Boskovice, Czech Republic
Summary of Josef Koudelka
Josef Koudelka is a Czech-born French itinerant photographer known for his seminal photo-books about the gypsies in Eastern Europe, the Soviet invasion of Czechoslovakia in 1968, and the Black Triangle, a region of environmental devastation. The black and white images in these photo-books represent key moments in human history that afford us the opportunity to learn from the experiences of alienation, conflict, despair, waste, loss, and departure. He uses photography to distill and visualize human values that have shaped our current human condition.
- While working as a photographer for the Czech theater, Koudelka developed a visual, graphic language defined by its economy, high-contrast lighting, raw graininess, and effective compositions. He pre-visualized the image, used repetition, cropping, and even manipulated the image to capture the detail he was after. In this manner, Koudelka produced a striking image that engaged the viewer. Koudelka not only captured the essence of every theatrical performance he photographed, but also succeeded in documenting what was quintessential in the epic drama of life he subsequently photographed.
- His photographs of the Soviet invasion in 1968 are not only his singular foray into photojournalism, but more importantly, they stand as a definitive testament to the Czech people's spontaneous mass protest against Soviet military domination. Koudelka's photographs render this historical event from various viewpoints as it ensued in real time.
- Later, the panoramic format has become Koudelka's preferred approach. It allows him to visualize the spatial relationship between man and nature, the individual and the world. With this format, he has produced iconic images of man-made environmental devastation and the frailty of human civilization. His panoramic photography has also persuaded us to gaze at subjects we are prohibited from viewing for security reasons or that go unnoticed, because they are not part of our everyday world.
- He believes that one can acquire knowledge through one's eyes, as he states: "...if you look enough and give enough time, even if you do not have a fantastic brain, ... you will get to certain conclusions and I think I get to the conclusions." His philosophy is visualized poignantly in his photographs of the Roma gypsies and the way in which he learned how to live by observing their way of life and culture.
Biography of Josef Koudelka
Josef Koudelka, born in Boskovice, a town in Moravia, was fascinated throughout his childhood by folk music, planes, and family photographs taken by the local baker. He seems to have grown up in a close-knit family, which can be inferred from what he has said in interviews about his parents in general. At the age of fourteen, the local baker, also an amateur photographer, introduced him to photography. Koudelka saved up for a Bakelite 6x6 camera by selling wild strawberries picked from bushes on the roadside outside Boskovice. He started taking photographs of his family and the town's surrounding landscape until he left for Prague at the age of eighteen to take up a sensible career in engineering.

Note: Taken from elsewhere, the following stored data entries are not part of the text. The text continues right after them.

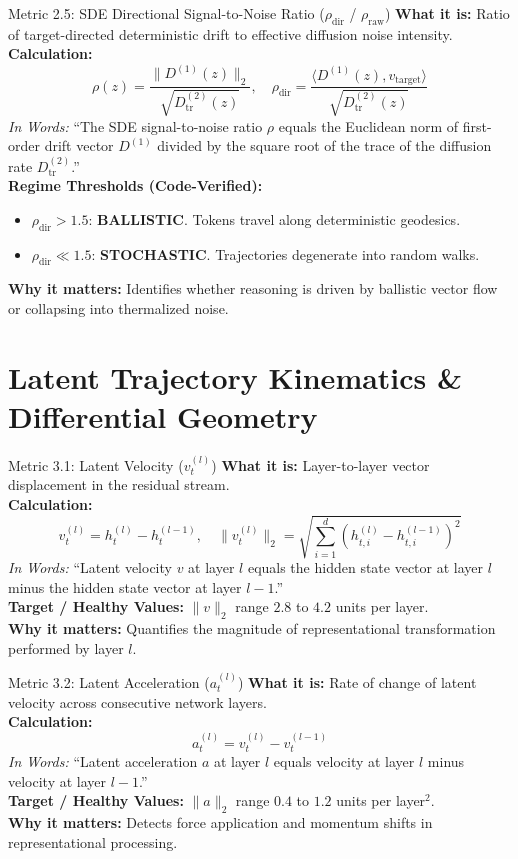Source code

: \documentclass[11pt,a4paper]{article}
\begin{document}
\begin{metricbox}{Metric 2.5: SDE Directional Signal-to-Noise Ratio ($\rho_{\text{dir}}$ / $\rho_{\text{raw}}$)}
\textbf{What it is:} Ratio of target-directed deterministic drift to effective diffusion noise intensity.\\
\textbf{Calculation:}
 $$\rho(z) = \frac{\|D^{(1)}(z)\|_2}{\sqrt{D^{(2)}_{\text{tr}}(z)}}, \quad \rho_{\text{dir}} = \frac{\langle D^{(1)}(z), v_{\text{target}} \rangle}{\sqrt{D^{(2)}_{\text{tr}}(z)}}$$ \emph{In Words:} ``The SDE signal-to-noise ratio $\rho$ equals the Euclidean norm of first-order drift vector $D^{(1)}$ divided by the square root of the trace of the diffusion rate $D^{(2)}_{\text{tr}}$.''\\
\textbf{Regime Thresholds (Code-Verified):}
\begin{itemize}
    \item $\rho_{\text{dir}} > 1.5$: \textbf{BALLISTIC}. Tokens travel along deterministic geodesics.
    \item $\rho_{\text{dir}} \ll 1.5$: \textbf{STOCHASTIC}. Trajectories degenerate into random walks.
\end{itemize}
\textbf{Why it matters:} Identifies whether reasoning is driven by ballistic vector flow or collapsing into thermalized noise.
\end{metricbox}

\section{Latent Trajectory Kinematics \& Differential Geometry}

\begin{metricbox}{Metric 3.1: Latent Velocity ($v^{(l)}_t$)}
\textbf{What it is:} Layer-to-layer vector displacement in the residual stream.\\
\textbf{Calculation:}
 $$v^{(l)}_t = h^{(l)}_t - h^{(l-1)}_t, \quad \|v^{(l)}_t\|_2 = \sqrt{\sum_{i=1}^d \left(h_{t,i}^{(l)} - h_{t,i}^{(l-1)}\right)^2}$$ \emph{In Words:} ``Latent velocity $v$ at layer $l$ equals the hidden state vector at layer $l$ minus the hidden state vector at layer $l-1$.''\\
\textbf{Target / Healthy Values:} $\|v\|_2$ range $2.8$ to $4.2$ units per layer.\\
\textbf{Why it matters:} Quantifies the magnitude of representational transformation performed by layer $l$.
\end{metricbox}

\begin{metricbox}{Metric 3.2: Latent Acceleration ($a^{(l)}_t$)}
\textbf{What it is:} Rate of change of latent velocity across consecutive network layers.\\
\textbf{Calculation:}
 $$a^{(l)}_t = v^{(l)}_t - v^{(l-1)}_t$$ \emph{In Words:} ``Latent acceleration $a$ at layer $l$ equals velocity at layer $l$ minus velocity at layer $l-1$.''\\
\textbf{Target / Healthy Values:} $\|a\|_2$ range $0.4$ to $1.2$ units per layer$^2$.\\
\textbf{Why it matters:} Detects force application and momentum shifts in representational processing.
\end{metricbox}
\end{document}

Important Art by Josef Koudelka
Koudelka contrasts the faces of a man and a woman: his expressionless, calm face and her expressive, articulate countenance. She faces the viewer head on, speaking directly to the audience, while he is seen in profile, gazing down. His head appears suspended in mid-air and his face is graphically abstracted into shapes of light and dark. While her head emerges out of the dark background, anchored by her neck and shoulders. The raw graininess of the black and white image lends drama to the scene, which pulls the viewer in, drawing an emotional response to the noise of the image which belies the silence of the photograph. As the art historian Anna Farova explains, "his theatre photography succeeds in effectively conveying the essence of every performance."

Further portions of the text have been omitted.